I created bpo-35134: Add a new Include/cpython/ subdirectory for the "CPython API" with implementation details.

My initial description of the directory content:

The new subdirectory will contain #ifndef Py_LIMITED_API code, not the “Stable ABI” of PEP 384, but more “implementation details” of CPython.

The change is backward compatible: #include <Python.h> will still provide exactly the same API. For example, object.h automatically includes cpython/object.h. But Include/cpython/ headers must not be included directly (it would fail with a compilation error).

For example, Include/object.h now ends with:

#ifndef Py_LIMITED_API
#  include  "cpython/object.h"

Include/cpython/object.h structure (content replaced with ...):

#  error "this header file must not be included directly"

#ifdef __cplusplus
extern "C" {


#ifdef __cplusplus

In Python 3.8, the work is not complete.
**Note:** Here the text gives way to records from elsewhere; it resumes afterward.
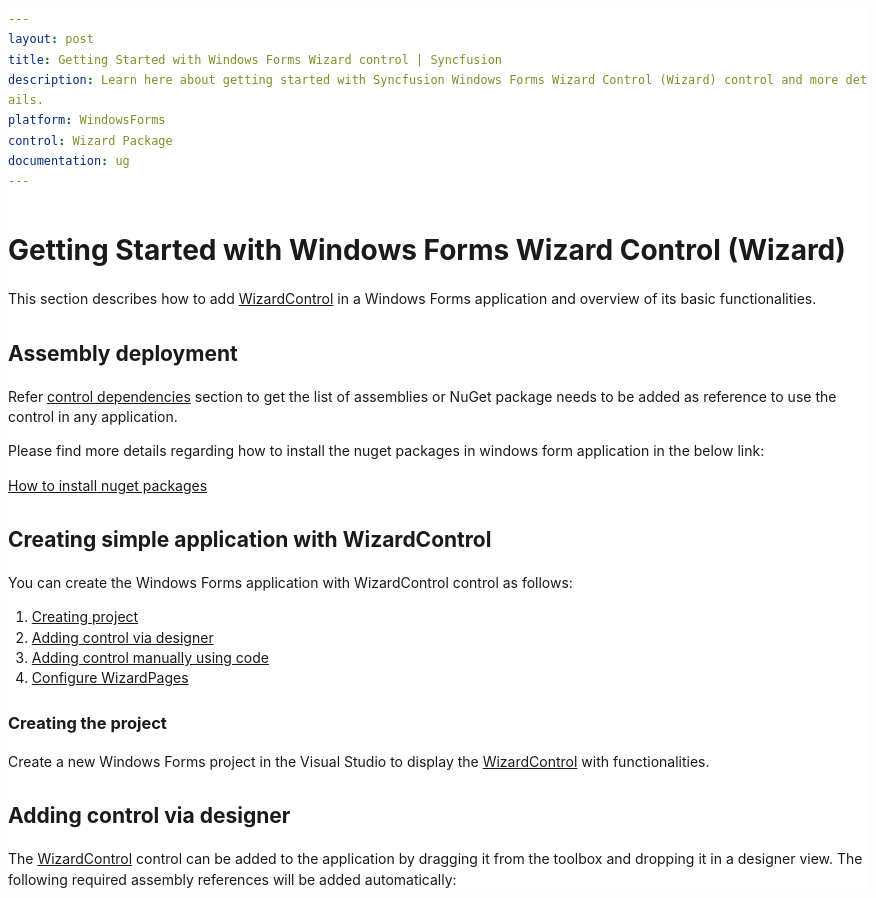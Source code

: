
 ```yaml
---
layout: post
title: Getting Started with Windows Forms Wizard control | Syncfusion
description: Learn here about getting started with Syncfusion Windows Forms Wizard Control (Wizard) control and more details. 
platform: WindowsForms
control: Wizard Package 
documentation: ug
---
```


# Getting Started with Windows Forms Wizard Control (Wizard)

This section describes how to add [WizardControl](https://help.syncfusion.com/cr/windowsforms/Syncfusion.Windows.Forms.Tools.WizardControl.html) in a Windows Forms application and overview of its basic functionalities.

## Assembly deployment

Refer [control dependencies](https://help.syncfusion.com/windowsforms/control-dependencies#wizardcontrol) section to get the list of assemblies or NuGet package needs to be added as reference to use the control in any application.
 
Please find more details regarding how to install the nuget packages in windows form application in the below link:
 
[How to install nuget packages](https://help.syncfusion.com/windowsforms/nuget-packages)


## Creating simple application with WizardControl

You can create the Windows Forms application with WizardControl control as follows:

1. [Creating project](#creating-the-project)
2. [Adding control via designer](#adding-control-via-designer)
3. [Adding control manually using code](#adding-control-manually-in-code)
4. [Configure WizardPages](#configure-wizardpages)

### Creating the project

Create a new Windows Forms project in the Visual Studio to display the [WizardControl](https://help.syncfusion.com/cr/windowsforms/Syncfusion.Windows.Forms.Tools.WizardControl.html) with functionalities.

## Adding control via designer

The [WizardControl](https://help.syncfusion.com/cr/windowsforms/Syncfusion.Windows.Forms.Tools.WizardControl.html) control can be added to the application by dragging it from the toolbox and dropping it in a designer view. The following required assembly references will be added automatically:

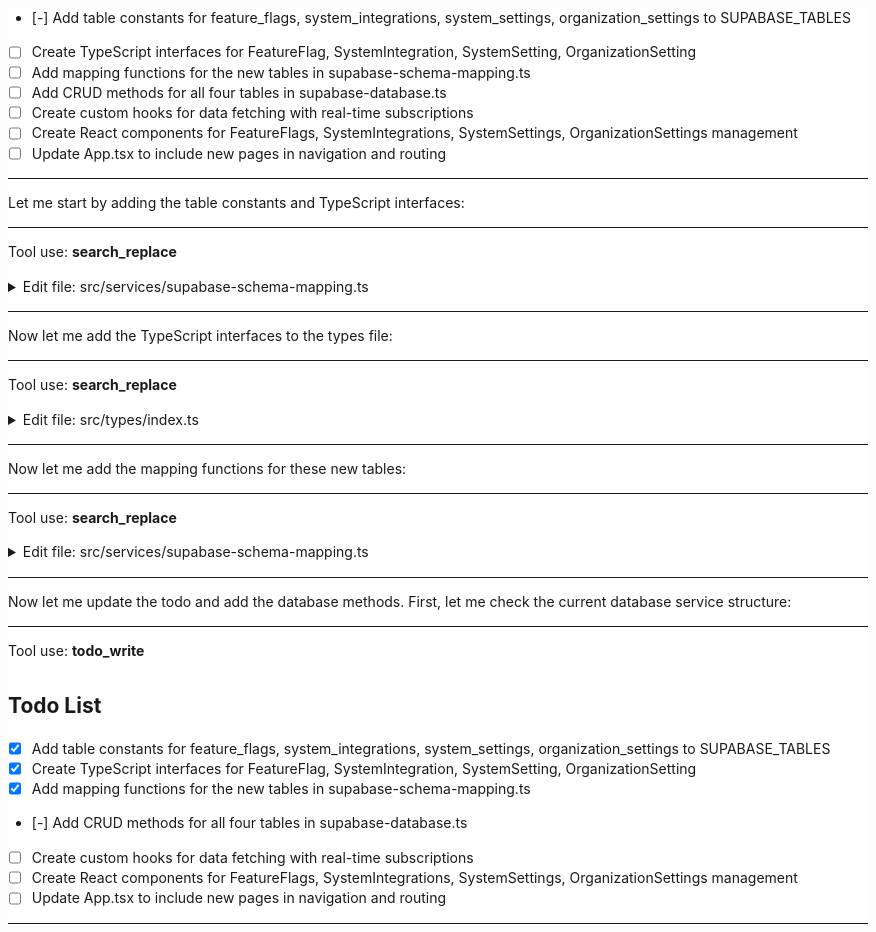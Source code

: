 - [-] Add table constants for feature_flags, system_integrations, system_settings, organization_settings to SUPABASE_TABLES
- [ ] Create TypeScript interfaces for FeatureFlag, SystemIntegration, SystemSetting, OrganizationSetting
- [ ] Add mapping functions for the new tables in supabase-schema-mapping.ts
- [ ] Add CRUD methods for all four tables in supabase-database.ts
- [ ] Create custom hooks for data fetching with real-time subscriptions
- [ ] Create React components for FeatureFlags, SystemIntegrations, SystemSettings, OrganizationSettings management
- [ ] Update App.tsx to include new pages in navigation and routing

---

Let me start by adding the table constants and TypeScript interfaces:


---

Tool use: **search_replace**


<details><summary>Edit file: src/services/supabase-schema-mapping.ts</summary></details>

---

Now let me add the TypeScript interfaces to the types file:


---

Tool use: **search_replace**


<details><summary>Edit file: src/types/index.ts</summary></details>

---

Now let me add the mapping functions for these new tables:


---

Tool use: **search_replace**


<details><summary>Edit file: src/services/supabase-schema-mapping.ts</summary></details>

---

Now let me update the todo and add the database methods. First, let me check the current database service structure:


---

Tool use: **todo_write**

## Todo List

- [x] Add table constants for feature_flags, system_integrations, system_settings, organization_settings to SUPABASE_TABLES
- [x] Create TypeScript interfaces for FeatureFlag, SystemIntegration, SystemSetting, OrganizationSetting
- [x] Add mapping functions for the new tables in supabase-schema-mapping.ts
- [-] Add CRUD methods for all four tables in supabase-database.ts
- [ ] Create custom hooks for data fetching with real-time subscriptions
- [ ] Create React components for FeatureFlags, SystemIntegrations, SystemSettings, OrganizationSettings management
- [ ] Update App.tsx to include new pages in navigation and routing

---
I tried to double- or even triple-check my changes to ensure that I don't remove an API by mistake. This work is still on-going in Python 3.9.

Summary of Include/ directories

The header files have been reorganized to better separate the different kinds of APIs:

  • Include/*.h should be the portable public stable C API.
  • Include/cpython/*.h should be the unstable C API specific to CPython; public API, with some private API prefixed by _Py or _PY.
  • Include/internal/*.h is the private internal C API very specific to CPython. This API comes with no backward compatibility warranty and should not be used outside CPython. It is only exposed for very specific needs like debuggers and profiles which has to access to CPython internals without calling functions. This API is now installed by make install.
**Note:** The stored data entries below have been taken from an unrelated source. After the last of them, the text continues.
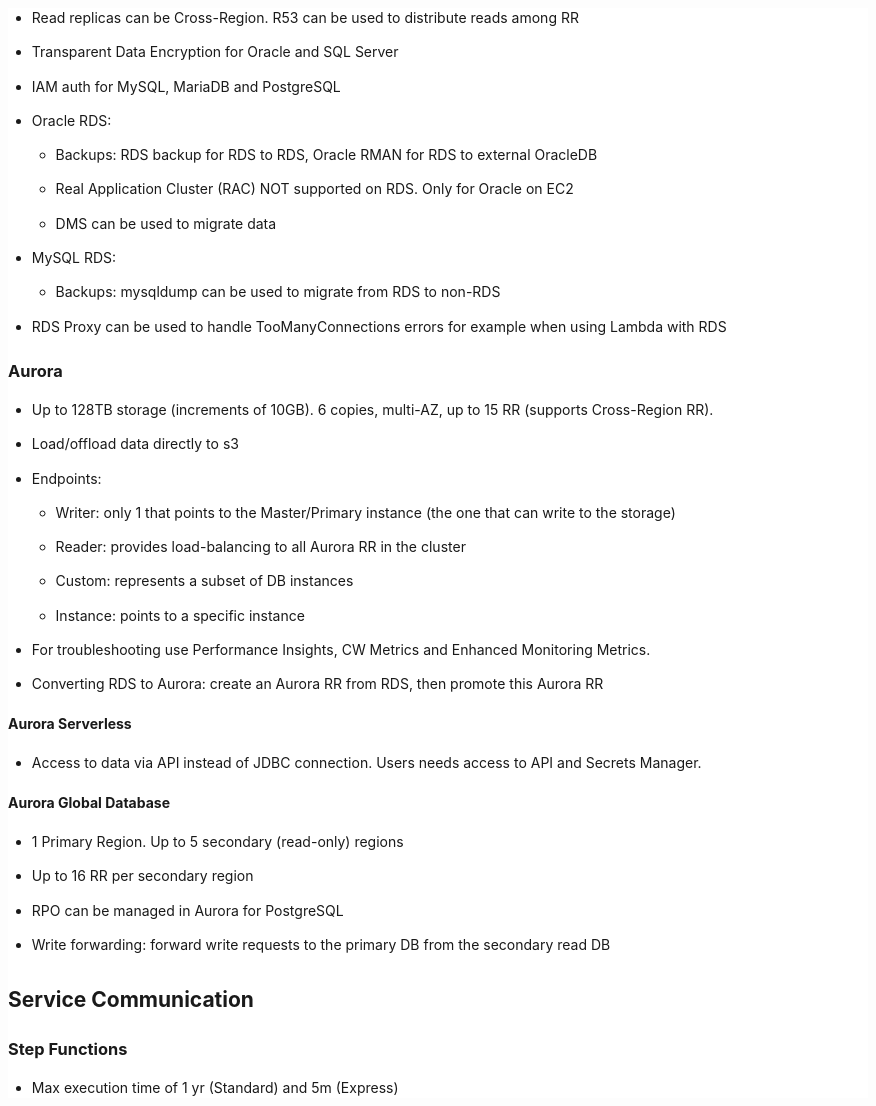 - Read replicas can be Cross-Region. R53 can be used to distribute reads among RR

- Transparent Data Encryption for Oracle and SQL Server

- IAM auth for MySQL, MariaDB and PostgreSQL

- Oracle RDS: 
    
    - Backups: RDS backup for RDS to RDS, Oracle RMAN for RDS to external OracleDB

    - Real Application Cluster (RAC) NOT supported on RDS. Only for Oracle on EC2

    - DMS can be used to migrate data

- MySQL RDS:

    - Backups: mysqldump can be used to migrate from RDS to non-RDS

- RDS Proxy can be used to handle TooManyConnections errors for example when using Lambda with RDS

### Aurora

- Up to 128TB storage (increments of 10GB). 6 copies, multi-AZ, up to 15 RR (supports Cross-Region RR).

- Load/offload data directly to s3

- Endpoints:

    - Writer: only 1 that points to the Master/Primary instance (the one that can write to the storage)

    - Reader: provides load-balancing to all Aurora RR in the cluster

    - Custom: represents a subset of DB instances

    - Instance: points to a specific instance

- For troubleshooting use Performance Insights, CW Metrics and Enhanced Monitoring Metrics.

- Converting RDS to Aurora: create an Aurora RR from RDS, then promote this Aurora RR 


#### Aurora Serverless

- Access to data via API instead of JDBC connection. Users needs access to API and Secrets Manager.

#### Aurora Global Database

- 1 Primary Region. Up to 5 secondary (read-only) regions

- Up to 16 RR per secondary region

- RPO can be managed in Aurora for PostgreSQL

- Write forwarding: forward write requests to the primary DB from the secondary read DB

## Service Communication

### Step Functions

- Max execution time of 1 yr (Standard) and 5m (Express)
Convert macros to static inline functions

In bpo-35059, I converted some macros to static inline functions:

  • Py_INCREF(), Py_DECREF()
  • PyObject_INIT(), PyObject_INIT_VAR()
  • Private functions: _PyObject_GC_TRACK(), _PyObject_GC_UNTRACK(), _Py_Dealloc()
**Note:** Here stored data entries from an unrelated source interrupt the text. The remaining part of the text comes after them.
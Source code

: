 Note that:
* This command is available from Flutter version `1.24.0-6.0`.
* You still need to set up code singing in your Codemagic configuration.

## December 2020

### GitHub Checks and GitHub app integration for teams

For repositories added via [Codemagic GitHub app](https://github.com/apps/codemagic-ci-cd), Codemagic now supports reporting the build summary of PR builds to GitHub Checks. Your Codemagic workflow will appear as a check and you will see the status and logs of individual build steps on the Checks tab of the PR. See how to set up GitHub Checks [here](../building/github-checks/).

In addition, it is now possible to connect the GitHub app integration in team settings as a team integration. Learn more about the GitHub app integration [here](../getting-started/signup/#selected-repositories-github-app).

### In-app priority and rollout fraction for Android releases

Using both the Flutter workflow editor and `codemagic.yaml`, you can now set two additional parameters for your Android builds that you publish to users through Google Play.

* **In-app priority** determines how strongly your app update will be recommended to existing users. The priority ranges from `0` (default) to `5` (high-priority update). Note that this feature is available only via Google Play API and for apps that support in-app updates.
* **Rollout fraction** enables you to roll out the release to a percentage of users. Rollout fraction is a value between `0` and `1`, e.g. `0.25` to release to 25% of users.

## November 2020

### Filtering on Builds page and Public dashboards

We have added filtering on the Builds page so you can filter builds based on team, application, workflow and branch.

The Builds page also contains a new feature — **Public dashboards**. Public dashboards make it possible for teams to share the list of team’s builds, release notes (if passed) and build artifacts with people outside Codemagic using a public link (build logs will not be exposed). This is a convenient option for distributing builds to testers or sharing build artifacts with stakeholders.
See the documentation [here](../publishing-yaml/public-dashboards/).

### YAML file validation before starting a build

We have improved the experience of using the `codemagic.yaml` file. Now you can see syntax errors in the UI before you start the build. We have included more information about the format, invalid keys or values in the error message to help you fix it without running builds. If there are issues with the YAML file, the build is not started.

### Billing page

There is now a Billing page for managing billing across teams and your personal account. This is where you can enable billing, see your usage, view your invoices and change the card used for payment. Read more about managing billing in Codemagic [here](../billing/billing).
Compared to macros, static inline functions have multiple advantages:

  • Parameter types and return type are well defined;
  • They don't have issues specific to macros: see GCC Macro Pitfals;
  • Variables have a well defined local scope.

Python 3.7 uses ugly macros with comma and semicolon. Example:

#define _Py_REF_DEBUG_COMMA ,
#define _Py_CHECK_REFCNT(OP) /* a semicolon */;

#define _Py_NewReference(op) (                          \
    _Py_INC_REFTOTAL  _Py_REF_DEBUG_COMMA               \
    Py_REFCNT(op) = 1)

Python 3.6 requires C99 standard of the C dialect. It was time to start to use it :-)

Removed functions

bpo-35713: I removed PyByteArray_Init() and PyByteArray_Fini() functions. They did nothing since Python 2.7.4 and Python 3.2.0, were excluded from the limited API (stable ABI), and were not documented.

bpo-36728: I also removed PyEval_ReInitThreads() function. It should not be called explicitly: use PyOS_AfterFork_Child() instead.